Raindrops bead across his brow, pooling in the corners of his eyes and slipping down his cold cheeks like mocking tears. His lank hair is wet, tiny droplets meshed like beads of glass in the dark strands. As the cat watches, the rain drips mournfully from the black locks and from the tip of that ridiculous nose.
Shyly, tentatively, she brushes a damp tabby head along the line of his jaw, and presses her face into the hollow of his neck where the pulse is stilled now, is startled by the abrasive harshness of the dead, unshaven skin. Severus always remembered to shave. Always. The soft mew catches in her throat as she notices for the first time the extent of the grey that streaks his dark hair. Somewhere along the way, she realises, Severus had grown old.
She wonders how he died, who he fought for, for she does not recall seeing him in the fight. She wonders who he killed, his childhood friends, his old rivals, his own cherished students. She wonders, if he had lived, would Azkaban have claimed him, or would he even now lie, prostrate and remorseful, at the foot of the white tomb. She wonders if, in the end, he was traitor or martyr, and knows with utter certainty that he is glad to have died.
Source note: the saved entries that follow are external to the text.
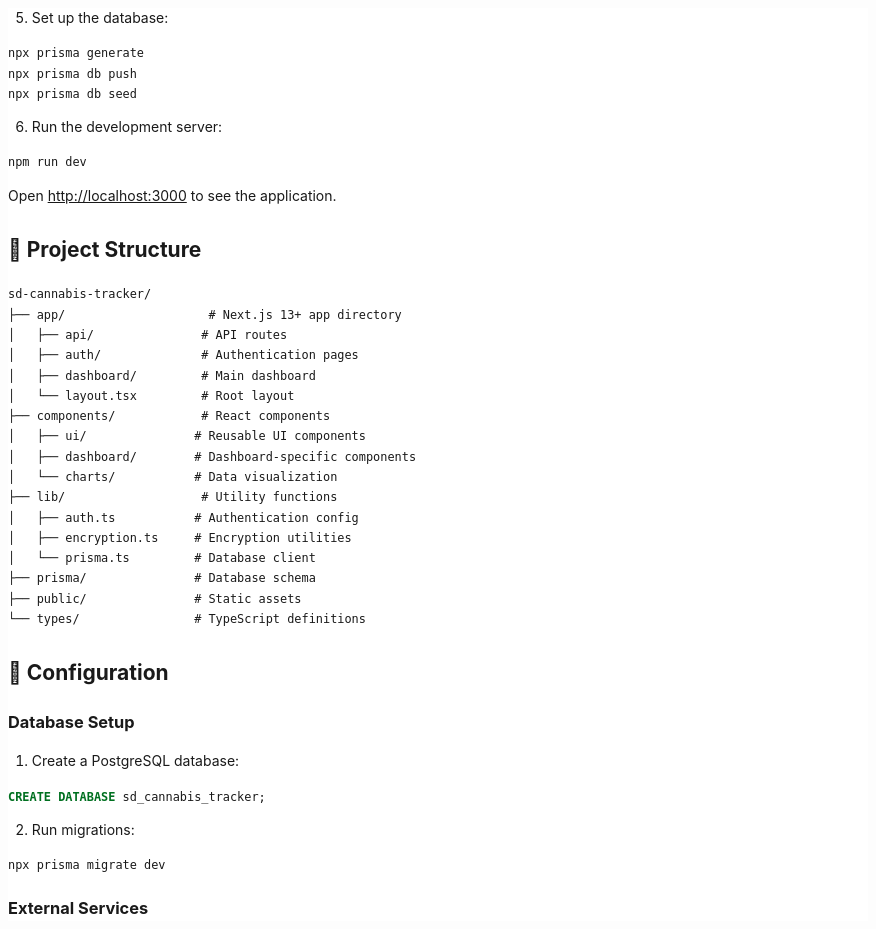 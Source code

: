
 ```env
```

5. Set up the database:
```bash
npx prisma generate
npx prisma db push
npx prisma db seed
```

6. Run the development server:
```bash
npm run dev
```

Open [http://localhost:3000](http://localhost:3000) to see the application.

## 📁 Project Structure

```
sd-cannabis-tracker/
├── app/                    # Next.js 13+ app directory
│   ├── api/               # API routes
│   ├── auth/              # Authentication pages
│   ├── dashboard/         # Main dashboard
│   └── layout.tsx         # Root layout
├── components/            # React components
│   ├── ui/               # Reusable UI components
│   ├── dashboard/        # Dashboard-specific components
│   └── charts/           # Data visualization
├── lib/                   # Utility functions
│   ├── auth.ts           # Authentication config
│   ├── encryption.ts     # Encryption utilities
│   └── prisma.ts         # Database client
├── prisma/               # Database schema
├── public/               # Static assets
└── types/                # TypeScript definitions
```

## 🔧 Configuration

### Database Setup

1. Create a PostgreSQL database:
```sql
CREATE DATABASE sd_cannabis_tracker;
```

2. Run migrations:
```bash
npx prisma migrate dev
```

### External Services
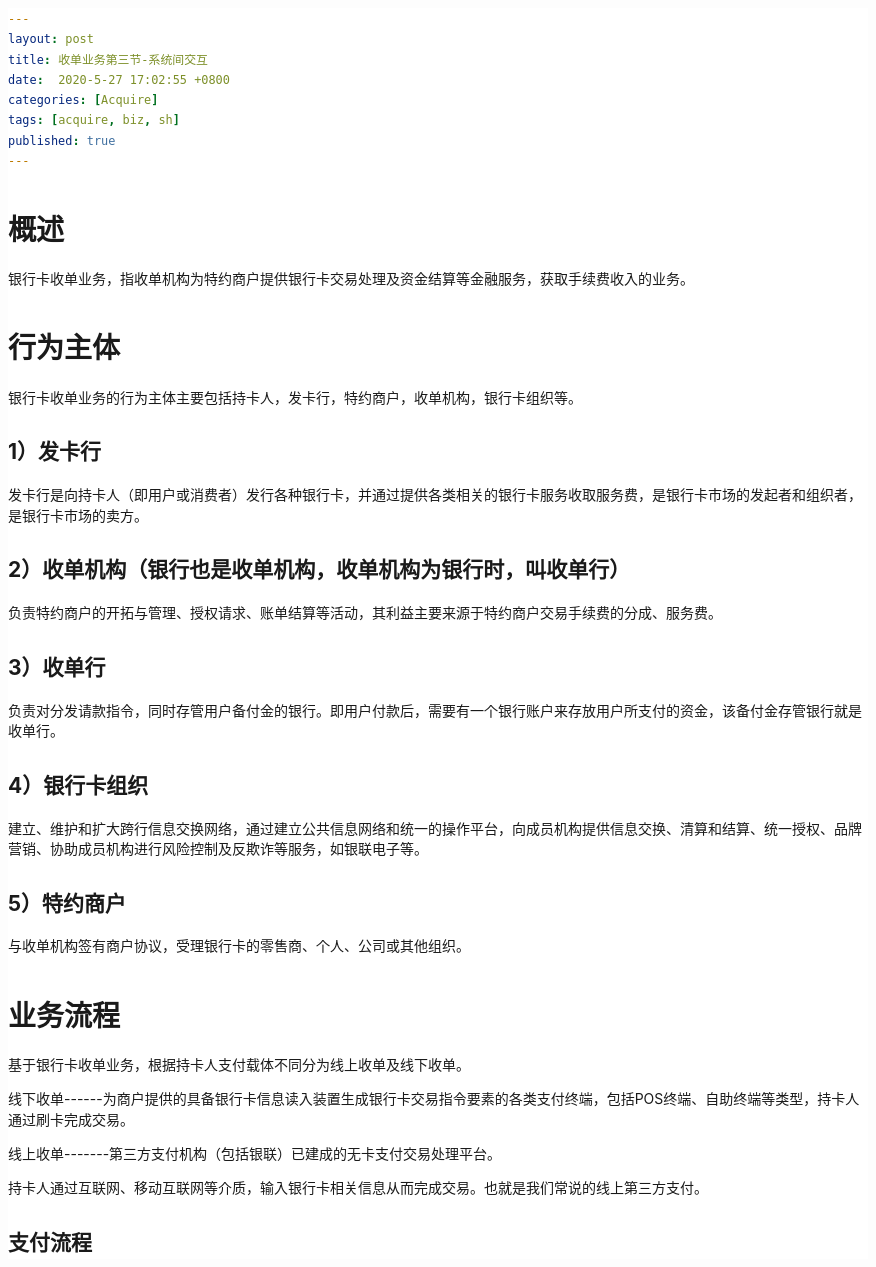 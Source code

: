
```yaml
---
layout: post
title: 收单业务第三节-系统间交互
date:  2020-5-27 17:02:55 +0800
categories: [Acquire]
tags: [acquire, biz, sh]
published: true
---
```


# 概述

银行卡收单业务，指收单机构为特约商户提供银行卡交易处理及资金结算等金融服务，获取手续费收入的业务。

# 行为主体

银行卡收单业务的行为主体主要包括持卡人，发卡行，特约商户，收单机构，银行卡组织等。

## 1）发卡行

发卡行是向持卡人（即用户或消费者）发行各种银行卡，并通过提供各类相关的银行卡服务收取服务费，是银行卡市场的发起者和组织者，是银行卡市场的卖方。

## 2）收单机构（银行也是收单机构，收单机构为银行时，叫收单行）

负责特约商户的开拓与管理、授权请求、账单结算等活动，其利益主要来源于特约商户交易手续费的分成、服务费。

## 3）收单行

负责对分发请款指令，同时存管用户备付金的银行。即用户付款后，需要有一个银行账户来存放用户所支付的资金，该备付金存管银行就是收单行。

## 4）银行卡组织

建立、维护和扩大跨行信息交换网络，通过建立公共信息网络和统一的操作平台，向成员机构提供信息交换、清算和结算、统一授权、品牌营销、协助成员机构进行风险控制及反欺诈等服务，如银联电子等。

## 5）特约商户

与收单机构签有商户协议，受理银行卡的零售商、个人、公司或其他组织。

# 业务流程

基于银行卡收单业务，根据持卡人支付载体不同分为线上收单及线下收单。

线下收单------为商户提供的具备银行卡信息读入装置生成银行卡交易指令要素的各类支付终端，包括POS终端、自助终端等类型，持卡人通过刷卡完成交易。

线上收单-------第三方支付机构（包括银联）已建成的无卡支付交易处理平台。

持卡人通过互联网、移动互联网等介质，输入银行卡相关信息从而完成交易。也就是我们常说的线上第三方支付。

## 支付流程
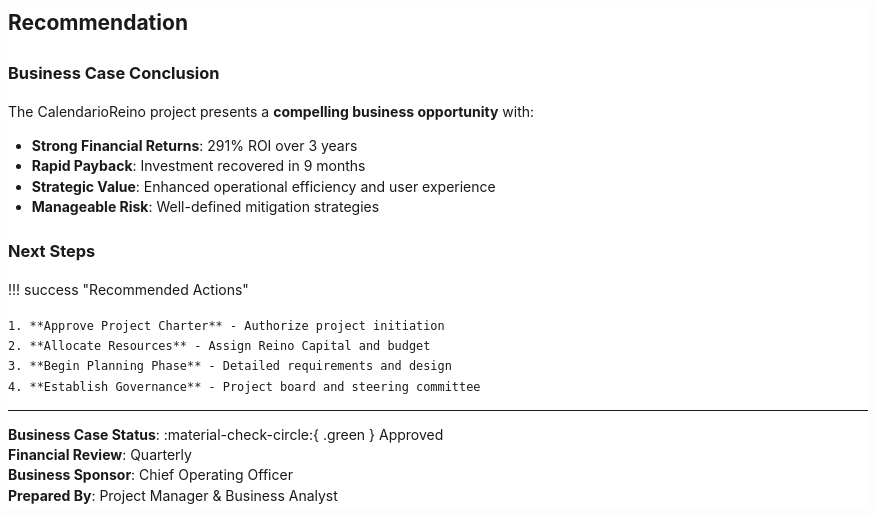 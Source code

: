 ## Recommendation

### Business Case Conclusion

The CalendarioReino project presents a **compelling business opportunity** with:

- **Strong Financial Returns**: 291% ROI over 3 years
- **Rapid Payback**: Investment recovered in 9 months
- **Strategic Value**: Enhanced operational efficiency and user experience
- **Manageable Risk**: Well-defined mitigation strategies

### Next Steps

!!! success "Recommended Actions"
    
    1. **Approve Project Charter** - Authorize project initiation
    2. **Allocate Resources** - Assign Reino Capital and budget
    3. **Begin Planning Phase** - Detailed requirements and design
    4. **Establish Governance** - Project board and steering committee

---

**Business Case Status**: :material-check-circle:{ .green } Approved  
**Financial Review**: Quarterly  
**Business Sponsor**: Chief Operating Officer  
**Prepared By**: Project Manager & Business Analyst
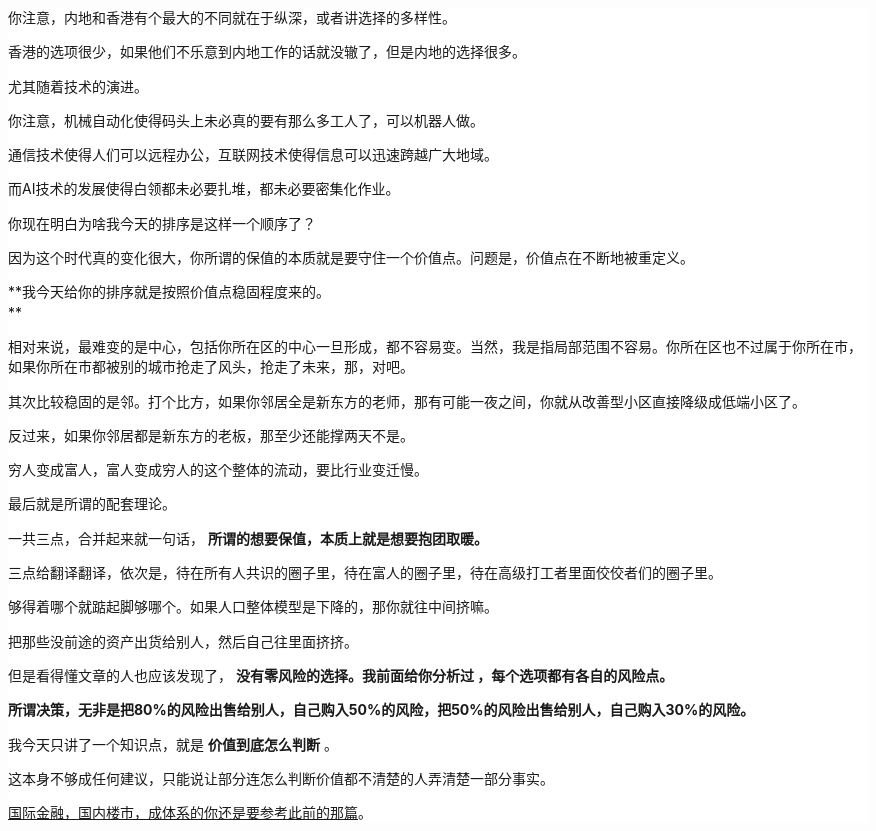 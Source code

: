 你注意，内地和香港有个最大的不同就在于纵深，或者讲选择的多样性。  

香港的选项很少，如果他们不乐意到内地工作的话就没辙了，但是内地的选择很多。  

尤其随着技术的演进。  

你注意，机械自动化使得码头上未必真的要有那么多工人了，可以机器人做。  

通信技术使得人们可以远程办公，互联网技术使得信息可以迅速跨越广大地域。  

而AI技术的发展使得白领都未必要扎堆，都未必要密集化作业。  

你现在明白为啥我今天的排序是这样一个顺序了？  

因为这个时代真的变化很大，你所谓的保值的本质就是要守住一个价值点。问题是，价值点在不断地被重定义。  

 **我今天给你的排序就是按照价值点稳固程度来的。  
**

相对来说，最难变的是中心，包括你所在区的中心一旦形成，都不容易变。当然，我是指局部范围不容易。你所在区也不过属于你所在市，如果你所在市都被别的城市抢走了风头，抢走了未来，那，对吧。

其次比较稳固的是邻。打个比方，如果你邻居全是新东方的老师，那有可能一夜之间，你就从改善型小区直接降级成低端小区了。  

反过来，如果你邻居都是新东方的老板，那至少还能撑两天不是。  

穷人变成富人，富人变成穷人的这个整体的流动，要比行业变迁慢。

最后就是所谓的配套理论。  

一共三点，合并起来就一句话， **所谓的想要保值，本质上就是想要抱团取暖。**  

三点给翻译翻译，依次是，待在所有人共识的圈子里，待在富人的圈子里，待在高级打工者里面佼佼者们的圈子里。

够得着哪个就踮起脚够哪个。如果人口整体模型是下降的，那你就往中间挤嘛。  

把那些没前途的资产出货给别人，然后自己往里面挤挤。

但是看得懂文章的人也应该发现了， **没有零风险的选择。我前面给你分析过 ，每个选项都有各自的风险点。**

 **所谓决策，无非是把80%的风险出售给别人，自己购入50%的风险，把50%的风险出售给别人，自己购入30%的风险。**

我今天只讲了一个知识点，就是 **价值到底怎么判断** 。

这本身不够成任何建议，只能说让部分连怎么判断价值都不清楚的人弄清楚一部分事实。

[国际金融，国内楼市，成体系的你还是要参考此前的那篇](http://mp.weixin.qq.com/s?__biz=MzU3NDc5Nzc0NQ==&mid=2247522396&idx=1&sn=95e15739e8772bc360ccbeb5185a81e1&chksm=fd2e3a82ca59b394b48830838f00951fe9c49f506cc232dc0c7b7e0afa3876a8172bab496e7e&scene=21#wechat_redirect)。


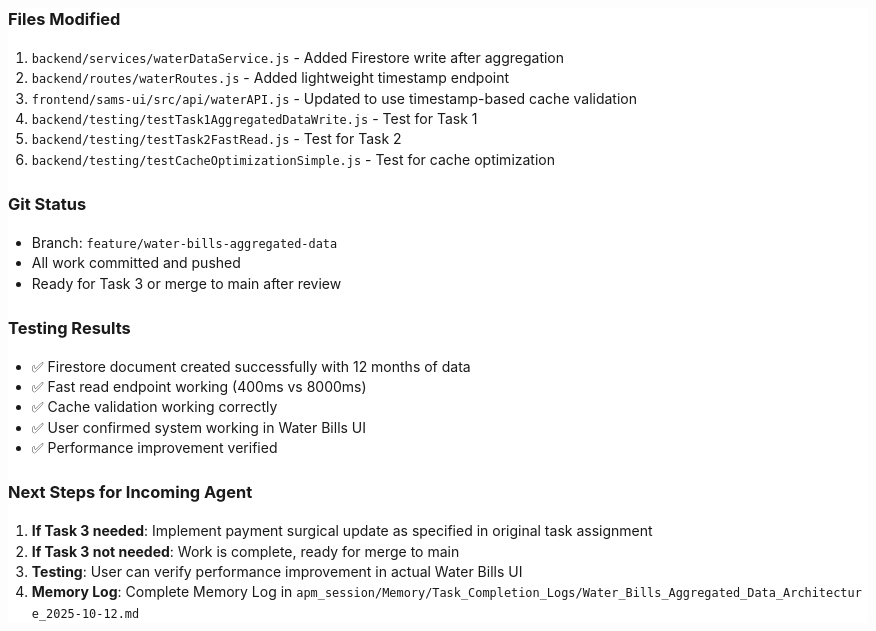 ### Files Modified
1. `backend/services/waterDataService.js` - Added Firestore write after aggregation
2. `backend/routes/waterRoutes.js` - Added lightweight timestamp endpoint
3. `frontend/sams-ui/src/api/waterAPI.js` - Updated to use timestamp-based cache validation
4. `backend/testing/testTask1AggregatedDataWrite.js` - Test for Task 1
5. `backend/testing/testTask2FastRead.js` - Test for Task 2  
6. `backend/testing/testCacheOptimizationSimple.js` - Test for cache optimization

### Git Status
- Branch: `feature/water-bills-aggregated-data`
- All work committed and pushed
- Ready for Task 3 or merge to main after review

### Testing Results
- ✅ Firestore document created successfully with 12 months of data
- ✅ Fast read endpoint working (400ms vs 8000ms)
- ✅ Cache validation working correctly
- ✅ User confirmed system working in Water Bills UI
- ✅ Performance improvement verified

### Next Steps for Incoming Agent
1. **If Task 3 needed**: Implement payment surgical update as specified in original task assignment
2. **If Task 3 not needed**: Work is complete, ready for merge to main
3. **Testing**: User can verify performance improvement in actual Water Bills UI
4. **Memory Log**: Complete Memory Log in `apm_session/Memory/Task_Completion_Logs/Water_Bills_Aggregated_Data_Architecture_2025-10-12.md`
A hard, unfriendly wind sweeps the battlefield, and his cloak stirs fitfully, recalling an old, billowing terror. The guttering wind drives a squall of rain down the hillside, and the tabby cat hunches tighter into herself, flattening her ears against the wet. The dead man's neck looks strange and bare, and his exposed collarbone juts frighteningly beneath the pale skin. It looks so vulnerable, so naked, and she cannot recall ever having seen him without his high, black collar since he was a child. Her child. Her dark, precious child, her everything. Brother, and son; pupil, teacher, colleague; companion and lover and nemesis. Her little, white-socked paws knead at the rain-slick skin, her claws marking tiny pinpricks that draw no blood, for his body is still and cold, motionless beneath the tabby's desperate paws.
She realises then, truly realises, and her tiny, coral-pink tongue laps, caresses the protruding collarbone, tasting, not Severus, but only mud and rain. The purrs well from deep inside her, anguished, and hate-filled, and loving, and if cats could cry she would have been sobbing, but they can't, so she purrs and cries, and licks at the lifeless skin, and there is rain in her mouth, and in her fur, and in the dead man's unseeing eyes.